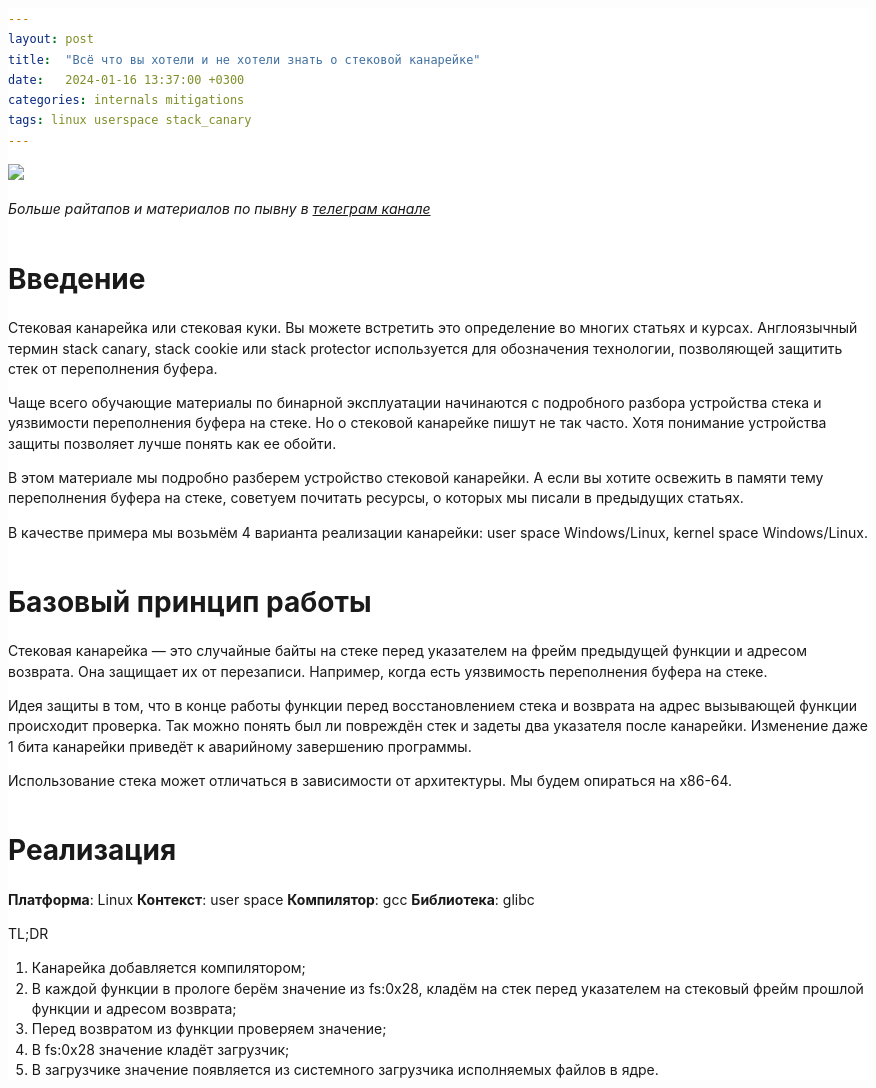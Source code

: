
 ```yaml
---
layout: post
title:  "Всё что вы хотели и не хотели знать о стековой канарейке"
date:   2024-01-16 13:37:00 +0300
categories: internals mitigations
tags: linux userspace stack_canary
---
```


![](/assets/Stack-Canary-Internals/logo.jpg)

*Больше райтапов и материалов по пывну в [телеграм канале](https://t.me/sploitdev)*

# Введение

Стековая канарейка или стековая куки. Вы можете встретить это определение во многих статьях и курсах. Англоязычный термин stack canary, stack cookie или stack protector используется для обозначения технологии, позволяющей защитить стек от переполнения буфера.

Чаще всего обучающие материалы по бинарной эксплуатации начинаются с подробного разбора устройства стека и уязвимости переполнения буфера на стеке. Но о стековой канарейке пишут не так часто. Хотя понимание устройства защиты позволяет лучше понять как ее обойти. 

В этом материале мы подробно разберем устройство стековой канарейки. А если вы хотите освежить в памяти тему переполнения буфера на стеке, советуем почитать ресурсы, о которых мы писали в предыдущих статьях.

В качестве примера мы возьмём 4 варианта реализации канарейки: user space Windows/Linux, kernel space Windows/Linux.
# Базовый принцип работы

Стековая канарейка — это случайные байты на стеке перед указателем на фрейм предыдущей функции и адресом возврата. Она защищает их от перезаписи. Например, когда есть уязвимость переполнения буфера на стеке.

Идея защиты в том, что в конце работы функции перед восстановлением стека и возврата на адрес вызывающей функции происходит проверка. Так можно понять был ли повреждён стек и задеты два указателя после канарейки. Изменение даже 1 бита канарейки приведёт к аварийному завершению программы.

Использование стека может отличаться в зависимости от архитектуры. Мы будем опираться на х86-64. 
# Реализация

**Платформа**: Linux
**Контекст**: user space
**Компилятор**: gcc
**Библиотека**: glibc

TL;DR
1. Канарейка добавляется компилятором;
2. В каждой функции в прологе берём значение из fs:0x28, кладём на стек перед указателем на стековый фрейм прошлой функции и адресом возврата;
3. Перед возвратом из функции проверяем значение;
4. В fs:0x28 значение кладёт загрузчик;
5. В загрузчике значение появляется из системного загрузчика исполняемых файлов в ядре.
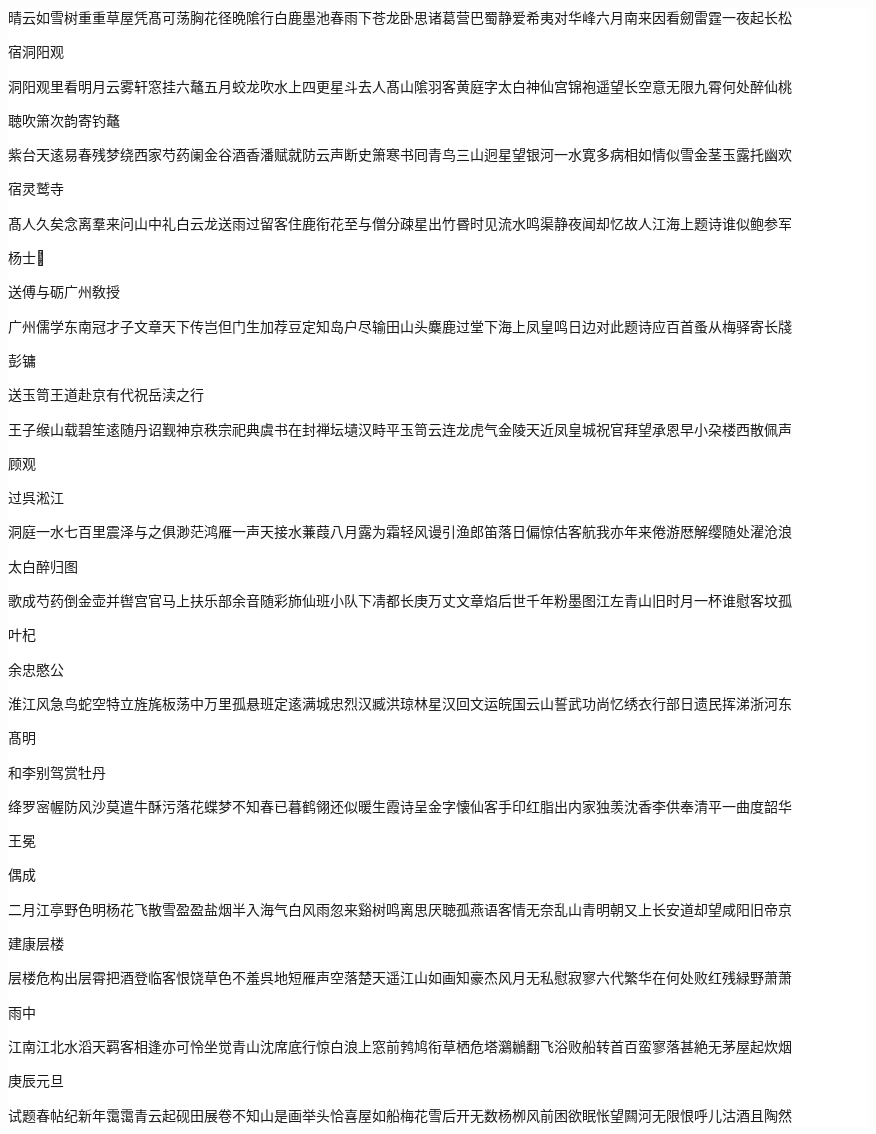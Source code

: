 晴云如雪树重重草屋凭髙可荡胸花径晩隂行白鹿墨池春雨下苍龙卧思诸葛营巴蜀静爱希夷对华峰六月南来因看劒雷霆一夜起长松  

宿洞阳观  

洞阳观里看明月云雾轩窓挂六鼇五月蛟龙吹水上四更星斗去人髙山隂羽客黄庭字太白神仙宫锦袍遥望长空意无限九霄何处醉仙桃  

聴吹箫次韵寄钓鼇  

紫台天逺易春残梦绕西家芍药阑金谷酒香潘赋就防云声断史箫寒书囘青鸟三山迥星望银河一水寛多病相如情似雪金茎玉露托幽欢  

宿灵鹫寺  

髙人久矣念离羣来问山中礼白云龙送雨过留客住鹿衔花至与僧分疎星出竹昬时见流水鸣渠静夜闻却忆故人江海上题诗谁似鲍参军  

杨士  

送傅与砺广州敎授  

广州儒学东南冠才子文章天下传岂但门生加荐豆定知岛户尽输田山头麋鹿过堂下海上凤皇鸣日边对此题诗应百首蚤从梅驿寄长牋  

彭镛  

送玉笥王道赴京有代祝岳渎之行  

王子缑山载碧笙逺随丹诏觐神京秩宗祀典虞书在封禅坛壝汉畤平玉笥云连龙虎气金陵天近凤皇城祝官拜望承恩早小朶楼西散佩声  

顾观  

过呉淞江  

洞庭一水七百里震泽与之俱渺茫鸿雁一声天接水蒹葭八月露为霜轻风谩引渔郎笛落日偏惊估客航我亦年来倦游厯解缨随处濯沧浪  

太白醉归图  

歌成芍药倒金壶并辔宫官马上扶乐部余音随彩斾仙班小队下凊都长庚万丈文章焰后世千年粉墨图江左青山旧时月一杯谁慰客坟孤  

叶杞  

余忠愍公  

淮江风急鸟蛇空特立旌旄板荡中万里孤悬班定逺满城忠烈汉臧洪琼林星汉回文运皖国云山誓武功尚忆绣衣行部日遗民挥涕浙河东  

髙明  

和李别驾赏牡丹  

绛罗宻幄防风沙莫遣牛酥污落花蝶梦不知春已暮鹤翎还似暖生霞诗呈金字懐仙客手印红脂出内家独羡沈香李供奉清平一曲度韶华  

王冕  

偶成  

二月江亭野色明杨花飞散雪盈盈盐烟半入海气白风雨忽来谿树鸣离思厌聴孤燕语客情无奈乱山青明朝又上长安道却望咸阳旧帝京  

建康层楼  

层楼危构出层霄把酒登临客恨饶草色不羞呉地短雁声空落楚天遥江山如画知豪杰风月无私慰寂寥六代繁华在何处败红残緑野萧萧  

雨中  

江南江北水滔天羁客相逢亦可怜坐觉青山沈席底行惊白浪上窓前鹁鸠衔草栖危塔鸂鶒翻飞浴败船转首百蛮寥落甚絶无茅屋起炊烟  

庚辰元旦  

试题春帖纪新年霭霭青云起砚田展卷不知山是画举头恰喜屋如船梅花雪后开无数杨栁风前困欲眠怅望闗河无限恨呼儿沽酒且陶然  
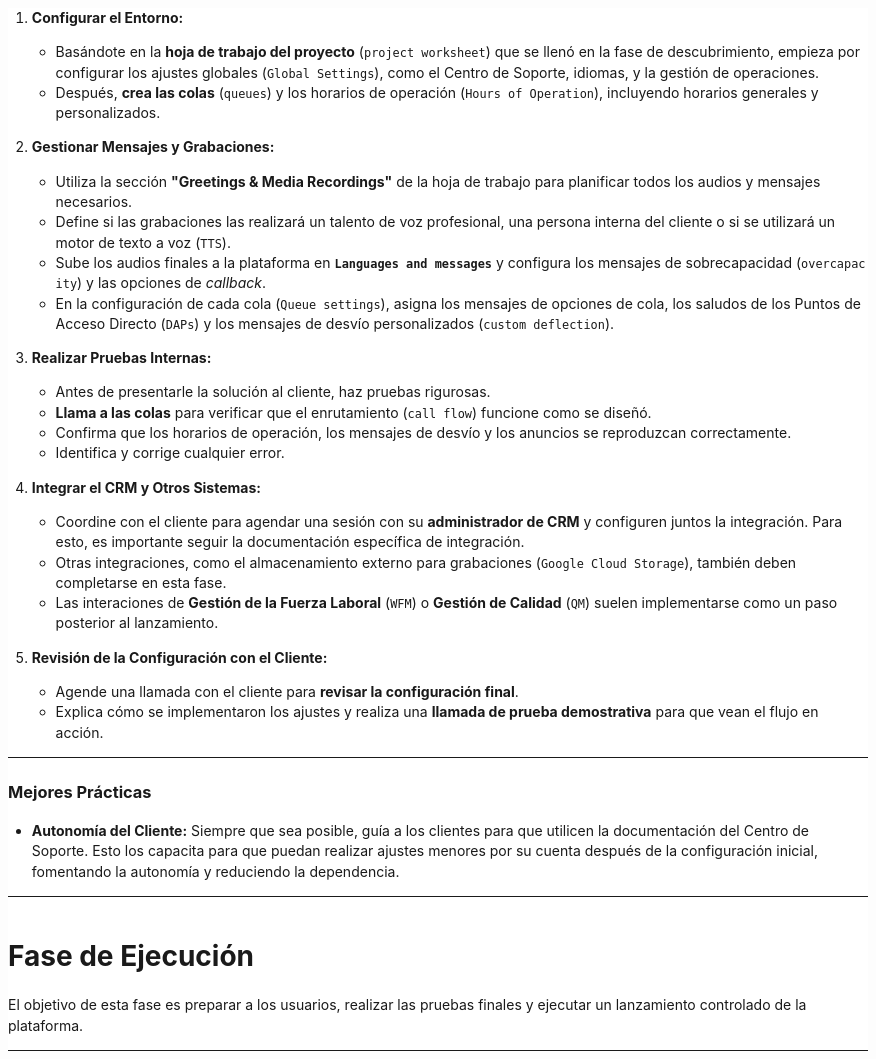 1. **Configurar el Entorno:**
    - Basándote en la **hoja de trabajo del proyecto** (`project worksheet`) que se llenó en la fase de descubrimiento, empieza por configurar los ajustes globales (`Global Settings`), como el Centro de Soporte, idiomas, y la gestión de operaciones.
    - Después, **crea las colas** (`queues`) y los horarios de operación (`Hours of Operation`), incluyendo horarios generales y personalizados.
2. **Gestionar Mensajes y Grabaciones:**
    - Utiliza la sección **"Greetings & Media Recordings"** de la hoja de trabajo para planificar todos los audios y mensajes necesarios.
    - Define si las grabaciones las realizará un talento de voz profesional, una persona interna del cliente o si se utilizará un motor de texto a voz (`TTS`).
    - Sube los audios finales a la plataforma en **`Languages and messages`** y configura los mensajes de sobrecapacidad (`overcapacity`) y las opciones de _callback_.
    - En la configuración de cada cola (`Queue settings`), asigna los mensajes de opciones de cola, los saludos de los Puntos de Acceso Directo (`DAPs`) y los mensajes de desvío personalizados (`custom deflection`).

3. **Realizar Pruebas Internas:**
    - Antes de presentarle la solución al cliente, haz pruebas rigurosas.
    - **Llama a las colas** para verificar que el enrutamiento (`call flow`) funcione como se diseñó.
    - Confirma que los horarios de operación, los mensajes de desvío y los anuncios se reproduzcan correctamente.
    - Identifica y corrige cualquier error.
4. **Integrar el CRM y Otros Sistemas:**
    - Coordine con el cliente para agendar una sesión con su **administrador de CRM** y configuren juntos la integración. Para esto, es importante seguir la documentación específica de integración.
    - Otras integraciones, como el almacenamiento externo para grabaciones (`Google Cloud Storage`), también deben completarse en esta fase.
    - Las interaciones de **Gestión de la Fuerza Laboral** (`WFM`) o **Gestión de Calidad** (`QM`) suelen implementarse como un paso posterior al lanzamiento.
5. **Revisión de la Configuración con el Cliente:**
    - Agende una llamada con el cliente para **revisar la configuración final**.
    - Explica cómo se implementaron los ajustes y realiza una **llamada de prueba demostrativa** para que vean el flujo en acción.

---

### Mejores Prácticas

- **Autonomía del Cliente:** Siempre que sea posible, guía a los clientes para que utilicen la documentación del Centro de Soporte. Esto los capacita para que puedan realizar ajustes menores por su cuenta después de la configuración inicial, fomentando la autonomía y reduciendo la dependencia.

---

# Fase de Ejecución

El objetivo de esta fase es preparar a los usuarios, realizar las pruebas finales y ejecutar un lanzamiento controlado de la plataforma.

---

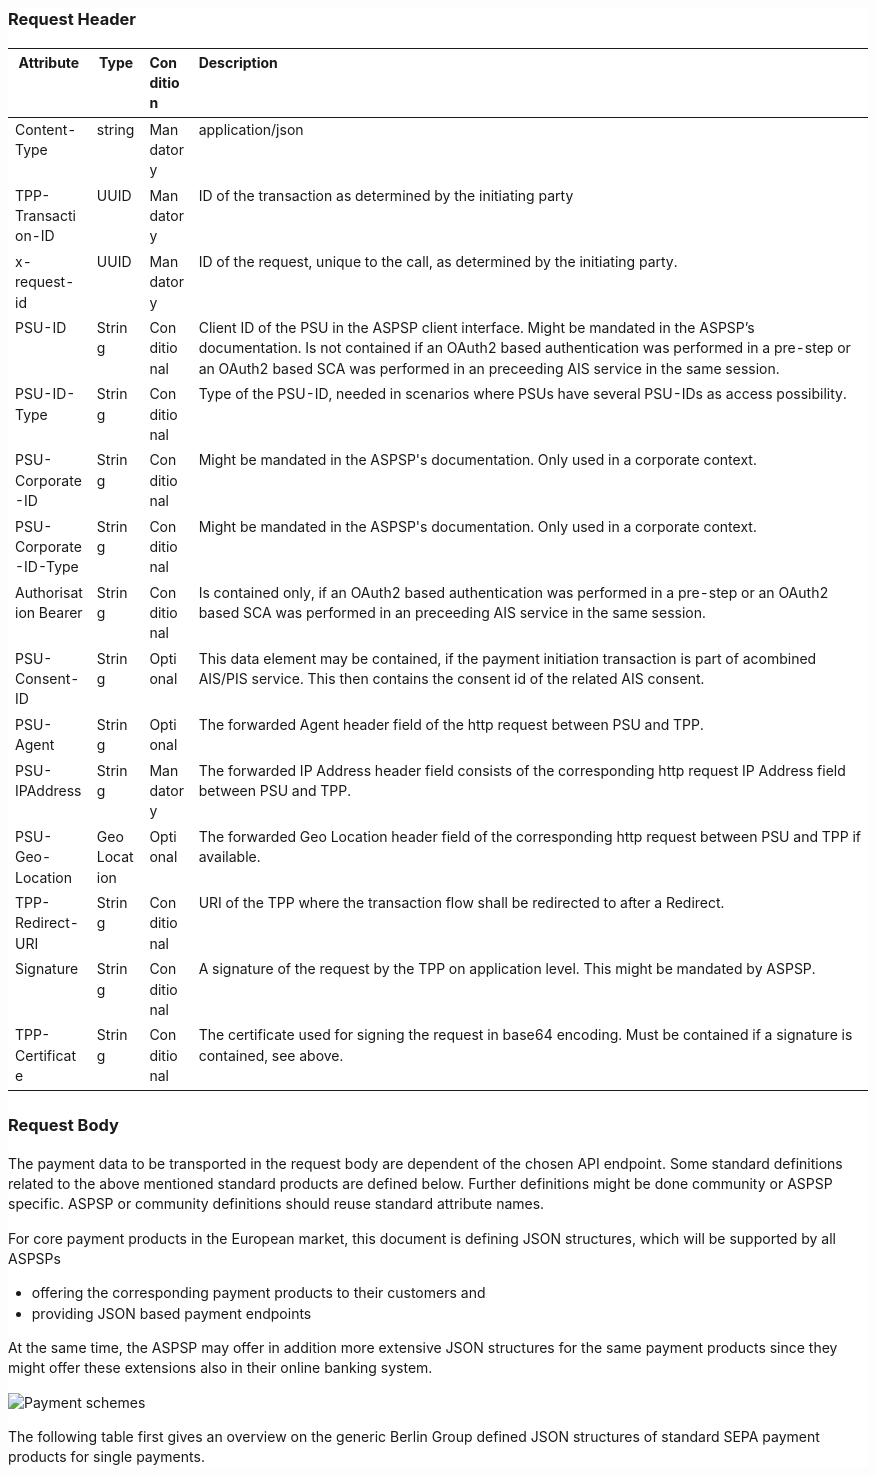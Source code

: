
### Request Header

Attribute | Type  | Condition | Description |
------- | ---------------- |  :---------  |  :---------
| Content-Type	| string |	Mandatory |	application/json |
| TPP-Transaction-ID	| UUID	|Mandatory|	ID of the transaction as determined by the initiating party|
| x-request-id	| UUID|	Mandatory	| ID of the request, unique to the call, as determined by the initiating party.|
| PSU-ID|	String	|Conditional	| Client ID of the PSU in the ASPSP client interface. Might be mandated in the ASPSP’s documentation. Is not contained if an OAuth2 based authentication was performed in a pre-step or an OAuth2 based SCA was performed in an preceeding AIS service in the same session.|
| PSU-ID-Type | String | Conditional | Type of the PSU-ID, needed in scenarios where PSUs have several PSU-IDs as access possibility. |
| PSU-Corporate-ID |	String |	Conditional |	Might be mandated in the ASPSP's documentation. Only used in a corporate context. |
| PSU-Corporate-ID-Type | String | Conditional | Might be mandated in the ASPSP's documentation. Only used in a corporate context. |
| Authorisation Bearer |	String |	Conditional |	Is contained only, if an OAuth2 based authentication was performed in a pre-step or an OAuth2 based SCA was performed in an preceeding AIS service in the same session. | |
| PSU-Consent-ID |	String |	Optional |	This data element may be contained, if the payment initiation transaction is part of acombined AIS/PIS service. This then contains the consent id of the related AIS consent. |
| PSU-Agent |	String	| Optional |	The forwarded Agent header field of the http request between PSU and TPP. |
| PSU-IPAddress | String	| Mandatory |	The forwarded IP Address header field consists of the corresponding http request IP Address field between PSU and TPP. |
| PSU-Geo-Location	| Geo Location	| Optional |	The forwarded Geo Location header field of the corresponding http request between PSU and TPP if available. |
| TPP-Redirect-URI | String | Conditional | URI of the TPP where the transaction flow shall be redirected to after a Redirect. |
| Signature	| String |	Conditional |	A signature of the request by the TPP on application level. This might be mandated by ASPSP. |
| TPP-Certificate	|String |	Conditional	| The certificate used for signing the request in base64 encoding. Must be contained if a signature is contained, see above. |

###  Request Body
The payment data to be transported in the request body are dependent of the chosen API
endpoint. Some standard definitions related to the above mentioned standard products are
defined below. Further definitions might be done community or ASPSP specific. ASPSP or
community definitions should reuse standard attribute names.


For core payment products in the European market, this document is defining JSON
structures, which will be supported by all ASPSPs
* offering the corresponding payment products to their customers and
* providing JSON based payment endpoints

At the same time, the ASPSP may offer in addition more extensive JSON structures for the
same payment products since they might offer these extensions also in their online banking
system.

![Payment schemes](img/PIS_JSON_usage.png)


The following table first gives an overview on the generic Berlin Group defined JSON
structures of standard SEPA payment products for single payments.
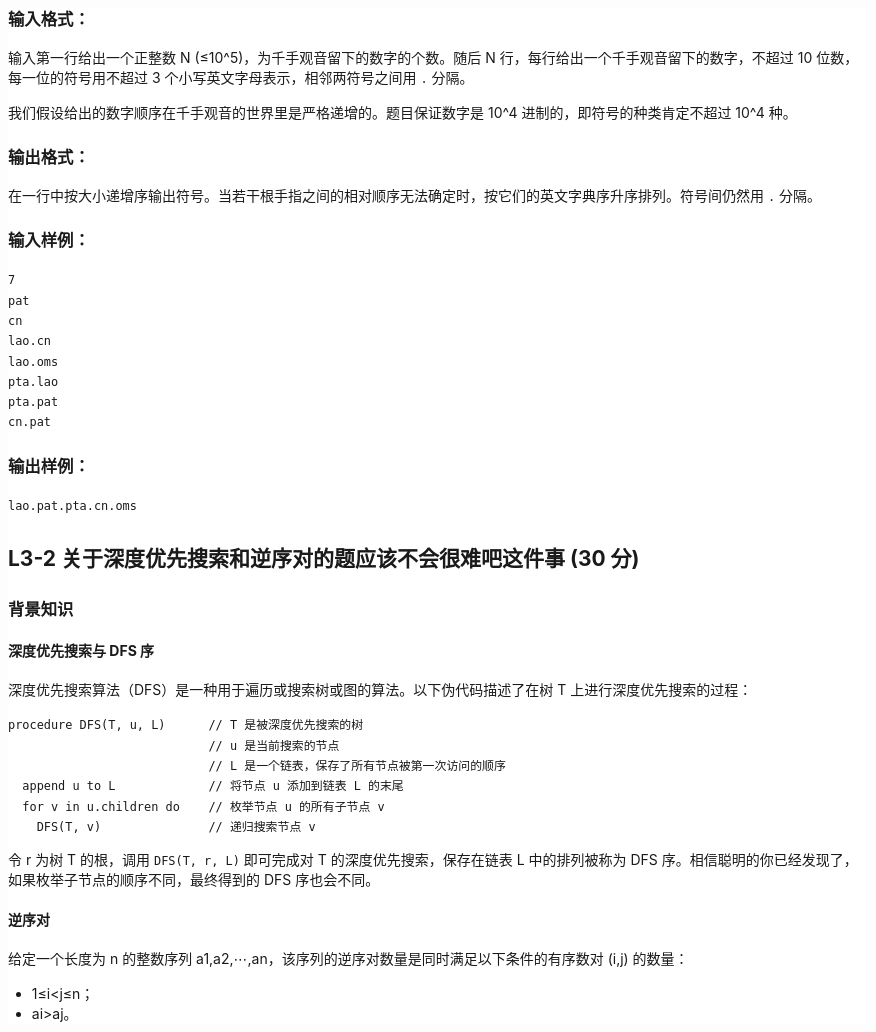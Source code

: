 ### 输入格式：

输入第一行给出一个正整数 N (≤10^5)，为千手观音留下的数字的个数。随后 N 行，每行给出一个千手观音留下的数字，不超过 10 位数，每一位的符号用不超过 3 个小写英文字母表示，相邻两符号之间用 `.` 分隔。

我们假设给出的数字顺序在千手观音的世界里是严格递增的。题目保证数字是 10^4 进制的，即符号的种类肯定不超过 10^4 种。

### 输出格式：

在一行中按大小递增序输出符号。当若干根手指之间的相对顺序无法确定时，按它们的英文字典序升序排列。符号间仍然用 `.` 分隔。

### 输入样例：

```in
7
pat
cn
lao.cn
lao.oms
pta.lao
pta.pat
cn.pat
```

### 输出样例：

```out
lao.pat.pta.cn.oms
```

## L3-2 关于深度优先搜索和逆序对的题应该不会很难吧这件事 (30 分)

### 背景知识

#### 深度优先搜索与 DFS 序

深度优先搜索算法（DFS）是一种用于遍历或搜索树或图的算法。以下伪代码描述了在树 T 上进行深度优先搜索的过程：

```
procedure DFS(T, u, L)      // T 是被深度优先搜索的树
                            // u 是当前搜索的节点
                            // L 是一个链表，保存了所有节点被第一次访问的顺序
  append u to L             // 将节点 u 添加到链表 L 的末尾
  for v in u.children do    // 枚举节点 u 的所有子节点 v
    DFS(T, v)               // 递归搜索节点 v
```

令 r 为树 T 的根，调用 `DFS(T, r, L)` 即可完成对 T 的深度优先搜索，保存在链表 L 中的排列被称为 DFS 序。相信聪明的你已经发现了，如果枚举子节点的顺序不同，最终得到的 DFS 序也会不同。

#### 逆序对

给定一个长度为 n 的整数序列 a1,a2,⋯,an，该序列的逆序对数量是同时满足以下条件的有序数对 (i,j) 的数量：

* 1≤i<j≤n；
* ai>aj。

──────

:: REQUIRED ACTION ::
Please, from the material above, copy only the lines from the line with "Стековая канарейка или" up to and including the line with "Чаще всего обучающие", exactly as written.

:: SOLUTION ::
Стековая канарейка или стековая куки. Вы можете встретить это определение во многих статьях и курсах. Англоязычный термин stack canary, stack cookie или stack protector используется для обозначения технологии, позволяющей защитить стек от переполнения буфера.

Чаще всего обучающие материалы по бинарной эксплуатации начинаются с подробного разбора устройства стека и уязвимости переполнения буфера на стеке. Но о стековой канарейке пишут не так часто. Хотя понимание устройства защиты позволяет лучше понять как ее обойти. 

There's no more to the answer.